Punch card ballots have been outlawed in Florida. More Americans than ever before now know who sits on their "canvassing board." Filmmaker Spike Lee was in Washington on Monday, filming a short documentary about Election Night. And officials of the Florida Democratic Party hope last year's recount mess will have at least one other outcome: success for their unprecedented nationwide soft-money fundraising campaign to unseat Gov. Jeb Bush.
The Florida Democratic Party, Salon has learned, hopes to raise at least $15 million in its campaign to unseat Bush in 2002. For the first time in its history, the state party will be targeting donors in the other 49 states for at least half that sum. The campaign, called "Focus on Florida," will include direct-mail solicitations as well as a series of fundraising events throughout the country, kicking off on June 11 in New York with an event featuring Sen. Bob Graham, D-Fla.

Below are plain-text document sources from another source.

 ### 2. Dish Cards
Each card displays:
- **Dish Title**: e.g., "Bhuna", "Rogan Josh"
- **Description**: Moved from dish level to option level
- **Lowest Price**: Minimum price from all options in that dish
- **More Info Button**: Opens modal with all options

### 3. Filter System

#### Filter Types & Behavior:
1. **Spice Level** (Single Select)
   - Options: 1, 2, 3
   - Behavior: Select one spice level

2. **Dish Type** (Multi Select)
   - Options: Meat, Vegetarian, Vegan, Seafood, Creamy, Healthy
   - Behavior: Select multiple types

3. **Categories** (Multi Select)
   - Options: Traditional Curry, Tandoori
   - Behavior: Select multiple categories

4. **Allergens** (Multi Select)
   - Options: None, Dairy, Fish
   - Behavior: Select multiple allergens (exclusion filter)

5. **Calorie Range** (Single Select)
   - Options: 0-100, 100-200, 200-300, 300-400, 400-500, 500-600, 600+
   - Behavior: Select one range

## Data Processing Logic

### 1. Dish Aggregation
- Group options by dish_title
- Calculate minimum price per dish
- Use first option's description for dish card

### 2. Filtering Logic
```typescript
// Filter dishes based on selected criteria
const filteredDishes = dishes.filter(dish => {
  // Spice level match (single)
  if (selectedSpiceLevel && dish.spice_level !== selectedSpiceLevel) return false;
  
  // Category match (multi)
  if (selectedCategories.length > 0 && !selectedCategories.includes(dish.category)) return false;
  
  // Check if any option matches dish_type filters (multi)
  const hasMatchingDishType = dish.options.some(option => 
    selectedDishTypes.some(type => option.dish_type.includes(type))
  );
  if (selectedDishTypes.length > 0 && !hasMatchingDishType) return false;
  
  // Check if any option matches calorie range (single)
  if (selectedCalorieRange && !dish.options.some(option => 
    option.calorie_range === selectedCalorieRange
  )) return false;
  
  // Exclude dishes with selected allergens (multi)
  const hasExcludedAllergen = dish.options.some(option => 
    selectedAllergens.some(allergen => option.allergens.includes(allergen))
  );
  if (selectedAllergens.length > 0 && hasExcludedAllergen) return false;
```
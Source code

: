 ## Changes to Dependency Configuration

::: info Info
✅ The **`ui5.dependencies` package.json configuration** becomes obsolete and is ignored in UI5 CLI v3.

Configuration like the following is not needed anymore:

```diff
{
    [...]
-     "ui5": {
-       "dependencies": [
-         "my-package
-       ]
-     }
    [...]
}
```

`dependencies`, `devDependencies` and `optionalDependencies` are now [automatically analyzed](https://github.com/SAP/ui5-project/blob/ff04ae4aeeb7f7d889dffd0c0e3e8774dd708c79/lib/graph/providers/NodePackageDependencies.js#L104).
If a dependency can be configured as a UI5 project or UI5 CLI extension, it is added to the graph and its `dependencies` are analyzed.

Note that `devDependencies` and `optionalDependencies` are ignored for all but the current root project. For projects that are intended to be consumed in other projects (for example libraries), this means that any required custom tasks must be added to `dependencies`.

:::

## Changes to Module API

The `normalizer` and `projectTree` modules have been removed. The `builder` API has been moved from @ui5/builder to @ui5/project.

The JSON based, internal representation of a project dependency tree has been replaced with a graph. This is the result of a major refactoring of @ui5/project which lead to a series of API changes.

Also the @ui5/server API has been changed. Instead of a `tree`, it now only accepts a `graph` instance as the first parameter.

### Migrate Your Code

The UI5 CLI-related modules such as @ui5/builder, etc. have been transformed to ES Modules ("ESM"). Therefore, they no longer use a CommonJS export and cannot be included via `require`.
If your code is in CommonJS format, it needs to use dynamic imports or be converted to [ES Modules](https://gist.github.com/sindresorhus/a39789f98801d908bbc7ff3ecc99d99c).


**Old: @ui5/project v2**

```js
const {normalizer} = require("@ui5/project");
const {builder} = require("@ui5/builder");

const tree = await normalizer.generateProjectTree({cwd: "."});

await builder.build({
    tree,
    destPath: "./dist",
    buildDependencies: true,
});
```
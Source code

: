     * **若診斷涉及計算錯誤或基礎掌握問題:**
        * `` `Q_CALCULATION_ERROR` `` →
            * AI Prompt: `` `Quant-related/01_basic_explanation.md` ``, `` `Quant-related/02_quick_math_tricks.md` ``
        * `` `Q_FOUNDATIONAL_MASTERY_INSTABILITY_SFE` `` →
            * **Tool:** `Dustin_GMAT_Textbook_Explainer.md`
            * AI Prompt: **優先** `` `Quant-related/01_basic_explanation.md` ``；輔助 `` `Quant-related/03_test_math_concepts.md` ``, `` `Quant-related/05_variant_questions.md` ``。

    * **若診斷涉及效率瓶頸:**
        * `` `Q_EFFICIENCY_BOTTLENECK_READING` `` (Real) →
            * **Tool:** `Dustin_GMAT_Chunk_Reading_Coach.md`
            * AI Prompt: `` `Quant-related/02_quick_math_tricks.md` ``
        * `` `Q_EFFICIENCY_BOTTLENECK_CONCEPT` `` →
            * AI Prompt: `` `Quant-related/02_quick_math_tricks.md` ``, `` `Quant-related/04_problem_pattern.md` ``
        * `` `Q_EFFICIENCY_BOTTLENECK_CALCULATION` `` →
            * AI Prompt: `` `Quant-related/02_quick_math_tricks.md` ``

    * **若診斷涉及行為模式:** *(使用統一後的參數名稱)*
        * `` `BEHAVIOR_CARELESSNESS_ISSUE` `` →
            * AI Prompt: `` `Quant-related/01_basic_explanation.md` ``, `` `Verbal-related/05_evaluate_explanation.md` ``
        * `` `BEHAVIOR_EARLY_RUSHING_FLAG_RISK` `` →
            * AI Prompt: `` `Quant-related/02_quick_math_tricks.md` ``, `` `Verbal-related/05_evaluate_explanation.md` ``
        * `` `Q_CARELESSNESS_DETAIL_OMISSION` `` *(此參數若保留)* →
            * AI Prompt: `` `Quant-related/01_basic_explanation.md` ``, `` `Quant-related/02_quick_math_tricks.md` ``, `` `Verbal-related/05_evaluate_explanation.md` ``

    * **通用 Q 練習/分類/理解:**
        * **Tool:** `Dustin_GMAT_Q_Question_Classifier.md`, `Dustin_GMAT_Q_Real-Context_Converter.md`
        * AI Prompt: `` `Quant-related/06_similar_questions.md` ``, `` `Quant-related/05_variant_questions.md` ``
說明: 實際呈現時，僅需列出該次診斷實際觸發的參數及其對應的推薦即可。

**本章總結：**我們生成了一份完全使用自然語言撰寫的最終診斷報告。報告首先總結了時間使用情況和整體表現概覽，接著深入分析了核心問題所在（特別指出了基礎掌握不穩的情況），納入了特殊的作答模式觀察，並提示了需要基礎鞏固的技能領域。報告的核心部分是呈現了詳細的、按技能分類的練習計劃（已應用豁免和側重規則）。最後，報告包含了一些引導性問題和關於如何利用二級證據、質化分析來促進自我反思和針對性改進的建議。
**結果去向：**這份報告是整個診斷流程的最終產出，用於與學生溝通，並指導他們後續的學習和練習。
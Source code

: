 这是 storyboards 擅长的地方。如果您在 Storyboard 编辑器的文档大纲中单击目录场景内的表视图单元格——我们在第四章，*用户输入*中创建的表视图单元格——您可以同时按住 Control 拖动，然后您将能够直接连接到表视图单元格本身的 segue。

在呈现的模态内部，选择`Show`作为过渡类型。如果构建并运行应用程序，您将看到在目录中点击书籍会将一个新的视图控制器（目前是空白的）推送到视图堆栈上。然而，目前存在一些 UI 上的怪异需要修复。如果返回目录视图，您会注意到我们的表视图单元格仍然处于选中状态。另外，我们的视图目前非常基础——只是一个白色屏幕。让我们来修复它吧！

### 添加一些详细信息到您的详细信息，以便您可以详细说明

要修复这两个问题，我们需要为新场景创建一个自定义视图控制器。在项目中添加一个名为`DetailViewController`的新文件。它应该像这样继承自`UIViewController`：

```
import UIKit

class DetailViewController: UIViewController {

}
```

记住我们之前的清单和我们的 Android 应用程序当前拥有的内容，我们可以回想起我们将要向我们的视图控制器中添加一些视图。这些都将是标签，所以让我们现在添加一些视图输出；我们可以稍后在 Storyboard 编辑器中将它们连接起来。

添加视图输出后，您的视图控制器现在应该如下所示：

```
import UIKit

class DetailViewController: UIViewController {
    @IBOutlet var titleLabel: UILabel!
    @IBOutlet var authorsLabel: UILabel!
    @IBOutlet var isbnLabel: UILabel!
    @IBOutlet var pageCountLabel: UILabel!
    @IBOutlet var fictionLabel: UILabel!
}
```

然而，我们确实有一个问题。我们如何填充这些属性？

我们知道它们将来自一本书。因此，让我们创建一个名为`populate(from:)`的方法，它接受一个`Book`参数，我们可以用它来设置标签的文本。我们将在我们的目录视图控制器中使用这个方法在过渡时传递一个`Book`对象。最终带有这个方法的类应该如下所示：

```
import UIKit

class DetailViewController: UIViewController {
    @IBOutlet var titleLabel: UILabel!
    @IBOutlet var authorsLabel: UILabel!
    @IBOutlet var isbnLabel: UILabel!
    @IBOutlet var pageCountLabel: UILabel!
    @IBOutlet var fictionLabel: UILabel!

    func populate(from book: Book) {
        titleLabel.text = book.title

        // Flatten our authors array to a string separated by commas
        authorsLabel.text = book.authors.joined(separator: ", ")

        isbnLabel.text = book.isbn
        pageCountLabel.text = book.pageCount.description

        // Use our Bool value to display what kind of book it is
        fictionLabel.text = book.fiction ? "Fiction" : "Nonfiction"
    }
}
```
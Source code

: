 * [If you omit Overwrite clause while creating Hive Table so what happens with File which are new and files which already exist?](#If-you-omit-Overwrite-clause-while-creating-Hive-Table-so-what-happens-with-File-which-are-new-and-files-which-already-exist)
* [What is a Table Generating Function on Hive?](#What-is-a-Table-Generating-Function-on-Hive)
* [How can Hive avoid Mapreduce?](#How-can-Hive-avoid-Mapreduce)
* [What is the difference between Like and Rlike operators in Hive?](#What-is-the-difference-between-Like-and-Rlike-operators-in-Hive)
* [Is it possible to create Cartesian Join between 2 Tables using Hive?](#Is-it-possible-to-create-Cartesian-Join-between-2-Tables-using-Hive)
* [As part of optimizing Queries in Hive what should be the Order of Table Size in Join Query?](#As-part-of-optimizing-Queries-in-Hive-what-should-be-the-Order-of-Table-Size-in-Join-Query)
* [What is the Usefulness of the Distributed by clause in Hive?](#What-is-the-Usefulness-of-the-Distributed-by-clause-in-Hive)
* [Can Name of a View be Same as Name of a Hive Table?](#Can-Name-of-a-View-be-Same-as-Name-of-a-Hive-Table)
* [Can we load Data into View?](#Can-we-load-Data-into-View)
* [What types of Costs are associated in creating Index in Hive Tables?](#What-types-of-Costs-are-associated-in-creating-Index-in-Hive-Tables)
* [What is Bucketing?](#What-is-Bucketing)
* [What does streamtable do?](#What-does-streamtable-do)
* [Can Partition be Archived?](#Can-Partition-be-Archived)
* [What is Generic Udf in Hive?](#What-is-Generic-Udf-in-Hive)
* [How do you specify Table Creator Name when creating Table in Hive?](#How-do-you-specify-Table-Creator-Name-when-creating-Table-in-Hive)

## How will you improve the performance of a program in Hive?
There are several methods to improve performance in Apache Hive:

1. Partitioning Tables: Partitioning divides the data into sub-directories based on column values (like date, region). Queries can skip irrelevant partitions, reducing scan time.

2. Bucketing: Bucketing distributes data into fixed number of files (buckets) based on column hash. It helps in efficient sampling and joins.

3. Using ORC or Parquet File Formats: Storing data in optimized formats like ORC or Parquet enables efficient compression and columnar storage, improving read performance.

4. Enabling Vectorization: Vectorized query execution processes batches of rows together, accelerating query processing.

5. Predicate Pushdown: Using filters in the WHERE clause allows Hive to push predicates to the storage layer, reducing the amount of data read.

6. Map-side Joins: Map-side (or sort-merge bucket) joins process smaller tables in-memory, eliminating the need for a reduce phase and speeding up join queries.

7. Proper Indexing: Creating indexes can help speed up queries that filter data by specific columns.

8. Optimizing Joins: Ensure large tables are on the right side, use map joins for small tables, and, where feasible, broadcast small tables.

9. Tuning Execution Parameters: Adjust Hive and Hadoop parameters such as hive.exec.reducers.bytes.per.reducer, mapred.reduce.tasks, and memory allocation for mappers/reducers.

The party's out-of-state fundraising will be run by the Competence Group, a Chicago company formed in January and run by David Rosen, who headed up out-of-state fundraising for the November 2000 campaign of Sen. Hillary Rodham Clinton, D-N.Y. Rosen said that Clinton raised approximately $20 million in both hard and soft money from outside the Empire State last year, and he hoped to raise anywhere from $7 million to $10 million in soft money for Florida Democrats for 2002.
News of the Democrats' new campaign seemed to catch the Florida Republican Party by surprise. "I had not heard that," spokeswoman Portia Palmer said. Calling back later after checking around the George Bush Building in Tallahassee, Palmer said, "We don't know anything about it. We don't have any comment until we know more about what exactly is going on."
State Democratic Party spokesman Bob Poe sounded positively giddy about what's going on. "This is the first time the Florida Democratic Party's ever done anything like this," he gushed, noting that the state GOP had pledged to raise around $40 million to keep Bush in the governor's mansion.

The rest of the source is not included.